Your goal:
Copy the entries character for character.

[Dataset excerpts]
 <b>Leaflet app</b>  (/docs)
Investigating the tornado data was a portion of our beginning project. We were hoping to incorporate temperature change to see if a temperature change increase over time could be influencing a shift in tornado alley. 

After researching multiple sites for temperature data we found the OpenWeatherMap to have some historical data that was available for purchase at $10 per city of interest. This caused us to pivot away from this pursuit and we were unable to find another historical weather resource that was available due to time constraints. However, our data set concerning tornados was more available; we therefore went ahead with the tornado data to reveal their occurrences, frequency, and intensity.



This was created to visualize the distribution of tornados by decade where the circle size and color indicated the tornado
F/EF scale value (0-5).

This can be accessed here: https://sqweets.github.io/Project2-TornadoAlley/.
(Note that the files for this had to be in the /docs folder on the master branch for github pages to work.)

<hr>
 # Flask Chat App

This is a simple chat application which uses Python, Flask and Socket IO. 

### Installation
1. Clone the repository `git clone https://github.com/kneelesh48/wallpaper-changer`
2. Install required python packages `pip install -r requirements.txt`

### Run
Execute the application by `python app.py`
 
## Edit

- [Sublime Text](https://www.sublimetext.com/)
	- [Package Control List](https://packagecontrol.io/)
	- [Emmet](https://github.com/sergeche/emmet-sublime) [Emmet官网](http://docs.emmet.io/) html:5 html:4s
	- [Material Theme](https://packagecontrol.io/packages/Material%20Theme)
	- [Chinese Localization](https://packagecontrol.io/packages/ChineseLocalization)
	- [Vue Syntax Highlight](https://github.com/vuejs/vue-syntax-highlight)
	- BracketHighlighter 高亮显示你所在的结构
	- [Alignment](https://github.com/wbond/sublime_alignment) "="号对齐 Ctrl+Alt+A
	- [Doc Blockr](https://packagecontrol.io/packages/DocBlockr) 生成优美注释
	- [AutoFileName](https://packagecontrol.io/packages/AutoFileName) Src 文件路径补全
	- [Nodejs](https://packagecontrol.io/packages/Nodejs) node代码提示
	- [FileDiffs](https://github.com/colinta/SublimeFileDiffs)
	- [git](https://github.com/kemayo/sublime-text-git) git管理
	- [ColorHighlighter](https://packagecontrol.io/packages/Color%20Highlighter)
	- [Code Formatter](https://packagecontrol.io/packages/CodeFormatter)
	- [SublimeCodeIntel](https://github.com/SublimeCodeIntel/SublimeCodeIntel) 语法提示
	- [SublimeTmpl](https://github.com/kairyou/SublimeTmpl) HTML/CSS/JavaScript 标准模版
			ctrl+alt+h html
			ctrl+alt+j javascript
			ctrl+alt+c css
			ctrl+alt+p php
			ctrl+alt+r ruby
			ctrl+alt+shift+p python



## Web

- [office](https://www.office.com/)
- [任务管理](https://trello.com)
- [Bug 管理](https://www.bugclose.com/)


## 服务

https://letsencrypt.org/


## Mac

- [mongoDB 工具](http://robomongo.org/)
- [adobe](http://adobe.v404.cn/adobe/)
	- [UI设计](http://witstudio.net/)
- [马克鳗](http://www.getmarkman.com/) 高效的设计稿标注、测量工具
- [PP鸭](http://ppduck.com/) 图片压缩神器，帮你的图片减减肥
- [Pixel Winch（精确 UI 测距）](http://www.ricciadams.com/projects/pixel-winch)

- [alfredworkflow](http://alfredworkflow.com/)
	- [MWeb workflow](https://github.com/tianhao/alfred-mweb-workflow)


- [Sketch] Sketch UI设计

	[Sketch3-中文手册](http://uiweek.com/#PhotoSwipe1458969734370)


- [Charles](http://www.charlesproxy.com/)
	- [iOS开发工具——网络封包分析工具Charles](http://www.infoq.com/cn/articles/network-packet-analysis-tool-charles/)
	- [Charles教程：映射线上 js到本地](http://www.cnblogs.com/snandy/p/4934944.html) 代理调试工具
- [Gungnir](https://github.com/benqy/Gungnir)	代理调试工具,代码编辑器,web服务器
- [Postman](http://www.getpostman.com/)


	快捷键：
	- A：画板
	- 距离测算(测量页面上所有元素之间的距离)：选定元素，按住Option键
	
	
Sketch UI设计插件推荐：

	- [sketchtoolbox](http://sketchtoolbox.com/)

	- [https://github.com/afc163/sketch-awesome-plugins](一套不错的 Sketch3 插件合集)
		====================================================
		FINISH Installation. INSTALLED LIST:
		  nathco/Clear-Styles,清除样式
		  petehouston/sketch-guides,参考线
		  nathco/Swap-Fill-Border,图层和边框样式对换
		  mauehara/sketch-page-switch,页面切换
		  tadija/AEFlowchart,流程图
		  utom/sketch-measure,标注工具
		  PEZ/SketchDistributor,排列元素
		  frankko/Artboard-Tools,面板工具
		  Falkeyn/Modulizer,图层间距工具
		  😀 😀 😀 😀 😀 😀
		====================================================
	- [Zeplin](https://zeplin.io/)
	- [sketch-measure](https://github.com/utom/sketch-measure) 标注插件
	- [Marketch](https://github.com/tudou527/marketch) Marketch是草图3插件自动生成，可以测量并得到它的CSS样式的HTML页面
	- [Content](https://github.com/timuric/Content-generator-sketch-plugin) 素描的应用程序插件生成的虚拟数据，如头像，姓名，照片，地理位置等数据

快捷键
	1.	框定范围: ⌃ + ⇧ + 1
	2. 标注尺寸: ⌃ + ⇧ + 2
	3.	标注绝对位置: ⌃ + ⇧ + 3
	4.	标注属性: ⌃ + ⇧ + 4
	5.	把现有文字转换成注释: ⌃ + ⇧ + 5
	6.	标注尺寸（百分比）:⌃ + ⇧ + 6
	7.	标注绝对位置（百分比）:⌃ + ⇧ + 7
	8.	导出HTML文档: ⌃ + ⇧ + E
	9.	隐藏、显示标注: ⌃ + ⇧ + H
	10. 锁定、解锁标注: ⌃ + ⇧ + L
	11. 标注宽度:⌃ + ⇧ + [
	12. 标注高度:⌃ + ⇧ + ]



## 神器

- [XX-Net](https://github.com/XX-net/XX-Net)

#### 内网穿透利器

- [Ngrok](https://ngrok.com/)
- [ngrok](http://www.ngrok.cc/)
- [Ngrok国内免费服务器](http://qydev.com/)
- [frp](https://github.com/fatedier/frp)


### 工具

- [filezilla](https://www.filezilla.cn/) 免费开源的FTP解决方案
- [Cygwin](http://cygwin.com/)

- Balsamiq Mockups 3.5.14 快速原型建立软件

Result:
 <b>Leaflet app</b>  (/docs)
Investigating the tornado data was a portion of our beginning project. We were hoping to incorporate temperature change to see if a temperature change increase over time could be influencing a shift in tornado alley. 

After researching multiple sites for temperature data we found the OpenWeatherMap to have some historical data that was available for purchase at $10 per city of interest. This caused us to pivot away from this pursuit and we were unable to find another historical weather resource that was available due to time constraints. However, our data set concerning tornados was more available; we therefore went ahead with the tornado data to reveal their occurrences, frequency, and intensity.



This was created to visualize the distribution of tornados by decade where the circle size and color indicated the tornado
F/EF scale value (0-5).

This can be accessed here: https://sqweets.github.io/Project2-TornadoAlley/.
(Note that the files for this had to be in the /docs folder on the master branch for github pages to work.)

<hr>
 # Flask Chat App

This is a simple chat application which uses Python, Flask and Socket IO. 

### Installation
1. Clone the repository `git clone https://github.com/kneelesh48/wallpaper-changer`
2. Install required python packages `pip install -r requirements.txt`

### Run
Execute the application by `python app.py`
 
## Edit

- [Sublime Text](https://www.sublimetext.com/)
	- [Package Control List](https://packagecontrol.io/)
	- [Emmet](https://github.com/sergeche/emmet-sublime) [Emmet官网](http://docs.emmet.io/) html:5 html:4s
	- [Material Theme](https://packagecontrol.io/packages/Material%20Theme)
	- [Chinese Localization](https://packagecontrol.io/packages/ChineseLocalization)
	- [Vue Syntax Highlight](https://github.com/vuejs/vue-syntax-highlight)
	- BracketHighlighter 高亮显示你所在的结构
	- [Alignment](https://github.com/wbond/sublime_alignment) "="号对齐 Ctrl+Alt+A
	- [Doc Blockr](https://packagecontrol.io/packages/DocBlockr) 生成优美注释
	- [AutoFileName](https://packagecontrol.io/packages/AutoFileName) Src 文件路径补全
	- [Nodejs](https://packagecontrol.io/packages/Nodejs) node代码提示
	- [FileDiffs](https://github.com/colinta/SublimeFileDiffs)
	- [git](https://github.com/kemayo/sublime-text-git) git管理
	- [ColorHighlighter](https://packagecontrol.io/packages/Color%20Highlighter)
	- [Code Formatter](https://packagecontrol.io/packages/CodeFormatter)
	- [SublimeCodeIntel](https://github.com/SublimeCodeIntel/SublimeCodeIntel) 语法提示
	- [SublimeTmpl](https://github.com/kairyou/SublimeTmpl) HTML/CSS/JavaScript 标准模版
			ctrl+alt+h html
			ctrl+alt+j javascript
			ctrl+alt+c css
			ctrl+alt+p php
			ctrl+alt+r ruby
			ctrl+alt+shift+p python



## Web

- [office](https://www.office.com/)
- [任务管理](https://trello.com)
- [Bug 管理](https://www.bugclose.com/)


## 服务

https://letsencrypt.org/


## Mac

- [mongoDB 工具](http://robomongo.org/)
- [adobe](http://adobe.v404.cn/adobe/)
	- [UI设计](http://witstudio.net/)
- [马克鳗](http://www.getmarkman.com/) 高效的设计稿标注、测量工具
- [PP鸭](http://ppduck.com/) 图片压缩神器，帮你的图片减减肥
- [Pixel Winch（精确 UI 测距）](http://www.ricciadams.com/projects/pixel-winch)

- [alfredworkflow](http://alfredworkflow.com/)
	- [MWeb workflow](https://github.com/tianhao/alfred-mweb-workflow)


- [Sketch] Sketch UI设计

	[Sketch3-中文手册](http://uiweek.com/#PhotoSwipe1458969734370)


- [Charles](http://www.charlesproxy.com/)
	- [iOS开发工具——网络封包分析工具Charles](http://www.infoq.com/cn/articles/network-packet-analysis-tool-charles/)
	- [Charles教程：映射线上 js到本地](http://www.cnblogs.com/snandy/p/4934944.html) 代理调试工具
- [Gungnir](https://github.com/benqy/Gungnir)	代理调试工具,代码编辑器,web服务器
- [Postman](http://www.getpostman.com/)


	快捷键：
	- A：画板
	- 距离测算(测量页面上所有元素之间的距离)：选定元素，按住Option键
	
	
Sketch UI设计插件推荐：

	- [sketchtoolbox](http://sketchtoolbox.com/)

	- [https://github.com/afc163/sketch-awesome-plugins](一套不错的 Sketch3 插件合集)
		====================================================
		FINISH Installation. INSTALLED LIST:
		  nathco/Clear-Styles,清除样式
		  petehouston/sketch-guides,参考线
		  nathco/Swap-Fill-Border,图层和边框样式对换
		  mauehara/sketch-page-switch,页面切换
		  tadija/AEFlowchart,流程图
		  utom/sketch-measure,标注工具
		  PEZ/SketchDistributor,排列元素
		  frankko/Artboard-Tools,面板工具
		  Falkeyn/Modulizer,图层间距工具
		  😀 😀 😀 😀 😀 😀
		====================================================
	- [Zeplin](https://zeplin.io/)
	- [sketch-measure](https://github.com/utom/sketch-measure) 标注插件
	- [Marketch](https://github.com/tudou527/marketch) Marketch是草图3插件自动生成，可以测量并得到它的CSS样式的HTML页面
	- [Content](https://github.com/timuric/Content-generator-sketch-plugin) 素描的应用程序插件生成的虚拟数据，如头像，姓名，照片，地理位置等数据

快捷键
	1.	框定范围: ⌃ + ⇧ + 1
	2. 标注尺寸: ⌃ + ⇧ + 2
	3.	标注绝对位置: ⌃ + ⇧ + 3
	4.	标注属性: ⌃ + ⇧ + 4
	5.	把现有文字转换成注释: ⌃ + ⇧ + 5
	6.	标注尺寸（百分比）:⌃ + ⇧ + 6
	7.	标注绝对位置（百分比）:⌃ + ⇧ + 7
	8.	导出HTML文档: ⌃ + ⇧ + E
	9.	隐藏、显示标注: ⌃ + ⇧ + H
	10. 锁定、解锁标注: ⌃ + ⇧ + L
	11. 标注宽度:⌃ + ⇧ + [
	12. 标注高度:⌃ + ⇧ + ]



## 神器

- [XX-Net](https://github.com/XX-net/XX-Net)

#### 内网穿透利器

- [Ngrok](https://ngrok.com/)
- [ngrok](http://www.ngrok.cc/)
- [Ngrok国内免费服务器](http://qydev.com/)
- [frp](https://github.com/fatedier/frp)


### 工具

- [filezilla](https://www.filezilla.cn/) 免费开源的FTP解决方案
- [Cygwin](http://cygwin.com/)

- Balsamiq Mockups 3.5.14 快速原型建立软件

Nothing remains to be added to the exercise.